In the name of privacy, I have changed the names of the men I did not marry. But there is no point in changing the names of my ex-husbands, as my readers probably know their names anyway.
I received my first marriage proposal when I was 16. As a person who was unable to say “no” to anything, I accepted it. Luckily, we were not allowed to get married until I was 18, the legal marriage age in the USSR, and by that time we broke up.
To my next proposal, from Sasha, I still couldn’t say “no”, and ended up marrying him. The fact that I was hoping to divorce him before I got married at 19 shows that I should have devoted more effort in learning to say “no”. I decided to divorce him within the first year.
My next proposal came from Andrey, I said yes, with every intention of living with Andrey forever. We married when I was 22 and he divorced me when I was 29.
After I recovered from my second divorce, I had a fling with an old friend, Sam, who was visiting Moscow on his way to immigrate to Israel.
Sam proposed to me in a letter that was sent from the train he took from the USSR to Israel. At that point I realized I had a problem with saying “no”. The idea of marrying Sam seemed premature and very risky. I didn’t want to say yes. I should have said no, but Sam didn’t have a return address, so I didn’t say anything.

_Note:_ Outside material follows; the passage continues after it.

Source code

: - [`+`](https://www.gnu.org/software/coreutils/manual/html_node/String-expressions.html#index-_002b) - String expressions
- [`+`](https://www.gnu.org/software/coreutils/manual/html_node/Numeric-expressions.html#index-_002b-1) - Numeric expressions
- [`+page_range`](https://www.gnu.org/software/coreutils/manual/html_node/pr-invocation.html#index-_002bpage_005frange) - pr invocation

That same year I received a phone call from Joseph. Joseph was an old friend who lived in the US, and I hadn’t seen or heard from him for ten years. He invited me to visit him in the US and then proposed to me the day after my arrival. The idea of marrying Joseph seemed premature and very risky, but in my heart it felt absolutely right. I said yes, and I wanted to say yes.
I was very glad that I hadn’t promised anything to Sam. But I felt uncomfortable. So even before I called my mother to notify her of my marriage plans, I located Sam in Israel and called him to tell him that I had accepted a marriage proposal from Joseph. I needed to consent to marry someone else as a way of saying “no” to Sam.
After I married Joseph, I came back to Russia to do all the paperwork and pick up my son, Alexey for our move to the US. There I met Victor. I wasn’t flirting with Victor and was completely disinterested. So his proposal came as a total surprise. That was the time I realized that I had a monumental problem with saying “no”. I had to say “no” to Victor, but I couldn’t force myself to pronounce the word. Here is our dialogue as I remember it:
- Me: I can’t marry you, I am already married.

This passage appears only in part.